First known to have been performed on stage in February 1916, Vince Courtney's 'Why Me Brother Stayed at Home' was possibly a response to one of Tom Skeyhill's poems written during his time at Gallipoli. Skeyhill dedicates 'Me Brother Wot Stayed at 'Ome' to the 'Coldfooted Cobbers' who managed to shirk their military duty while he and others like him spend their days suffering and dying in the trenches.
A Theatre Magazine review of Courtney's appearance at Harry Clay's (q.v.) Bridge Theatre in February 1916 records:
'Mr Courtney - in the first half, and again in the second - sang patriotic songs of his own composition, clearly and nicely.
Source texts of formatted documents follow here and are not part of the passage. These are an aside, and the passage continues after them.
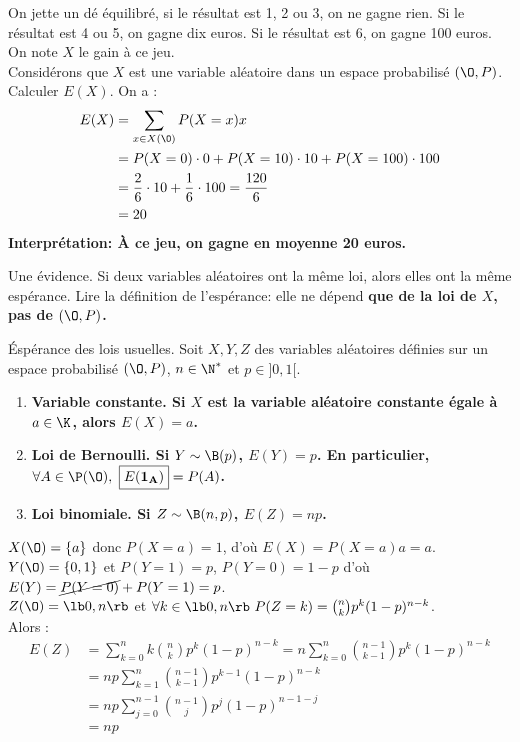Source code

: \documentclass[11pt]{article}
\begin{document}
\begin{ex}{}{}
    On jette un dé équilibré, si le résultat est 1, 2 ou 3, on ne gagne rien. Si le résultat est 4 ou 5, on gagne dix euros. Si le résultat est 6, on gagne 100 euros. On note $X$ le gain à ce jeu.\\
    Considérons que $X$ est une variable aléatoire dans un espace probabilisé $(\O,P)$. Calculer $E(X)$.
    \tcblower
    On a :
    \begin{align*}
        E(X) &= \sum_{x\in X(\O)}P(X=x)x \\
             &= P(X=0)\cdot 0 + P(X=10)\cdot10 + P(X=100)\cdot100 \\
             &= \frac{2}{6}\cdot10 + \frac{1}{6}\cdot100 = \frac{120}{6}\\
             &= 20
    \end{align*}
    \bf{Interprétation:} À ce jeu, on gagne en moyenne 20 euros.
\end{ex}

\begin{prop}{Une évidence.}{}
    Si deux variables aléatoires ont la même loi, alors elles ont la même espérance.
    \tcblower
    Lire la définition de l'espérance: elle ne dépend \bf{que} de la loi de $X$, pas de $(\O, P)$.
\end{prop}

\pagebreak

\begin{prop}{Éspérance des lois usuelles.}{}
    Soit $X, Y, Z$ des variables aléatoires définies sur un espace probabilisé $(\O, P)$, $n\in\N^*$ et $p\in]0,1[$.
    \begin{enumerate}[topsep=0pt,itemsep=-0.5 ex]
        \item \bf{Variable constante.} Si $X$ est la variable aléatoire constante égale à $a\in\K$, alors $\boxed{E(X)=a}$.
        \item \bf{Loi de Bernoulli.} Si $Y\sim\B(p)$, $\boxed{E(Y)=p}$. En particulier, $\forall A \in \P(\O), ~ \boxed{E(\bf{1}_A)}=P(A)$.
        \item \bf{Loi binomiale.} Si $Z\sim\B(n,p)$, $\boxed{E(Z)=np}$.
    \end{enumerate}
    \tcblower
     $X(\O)=\{a\}$ donc $P(X=a)=1$, d'où $E(X)=P(X=a)a=a$.\\
     $Y(\O)=\{0,1\}$ et $P(Y=1)=p$, $P(Y=0)=1-p$ d'où $E(Y)=\cancel{P(Y=0)} + P(Y=1)=p$.\\
     $Z(\O)=\lb0,n\rb$ et $\forall k\in\lb0,n\rb ~ P(Z=k)=\binom{n}{k}p^k(1-p)^{n-k}$.\\
    Alors :
    \begin{align*}
        E(Z)&=\sum_{k=0}^nk\binom{n}{k}p^k(1-p)^{n-k}=n\sum_{k=0}^n\binom{n-1}{k-1}p^k(1-p)^{n-k}\\
            &=np\sum_{k=1}^n\binom{n-1}{k-1}p^{k-1}(1-p)^{n-k}\\
            &=np\sum_{j=0}^{n-1}\binom{n-1}{j}p^j(1-p)^{n-1-j}\\
            &=np
    \end{align*}
\end{prop}
\end{document}

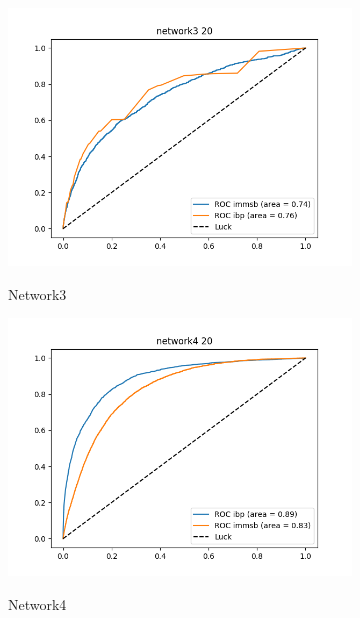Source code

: \begin{figure}[h]
        \begin{subfigure}[b]{0.300\textwidth}
            \centering
            \includegraphics[width=\textwidth]{img/corpus/roc_network3_20}
            \label{fig:mean and std of net14}
            \caption {{\small Network3}}    
        \end{subfigure}
        \begin{subfigure}[b]{0.300\textwidth}
            \centering
            \includegraphics[width=\textwidth]{img/corpus/roc_network4_20}
            \label{fig:mean and std of net14}
            \caption {{\small Network4}}    
        \end{subfigure}
        \begin{subfigure}[b]{0.300\textwidth}

\end{subfigure}
\end{figure}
His first number had a fine swing in it; and in the second half he spiritedly defended "Me Brother Wot Stayed at Home" - the point being that family obligations, in many cases, prevented some of the sons from going to the front' (March 1916, p.45).
Australian Variety published the lyrics only.
Although 'Me Brother Wot Stayed at 'Ome' appears in Skeyhill's 1916 collection of poetry, Soldier Songs from ANZAC, it was first published individually in 1915. Skeyhill's 'Acknowledgments' section records that that the poem had previously been published 'in the leading Australasian, British and Egyptian newspapers', and had been one of several poems published in the Egyptian Mail.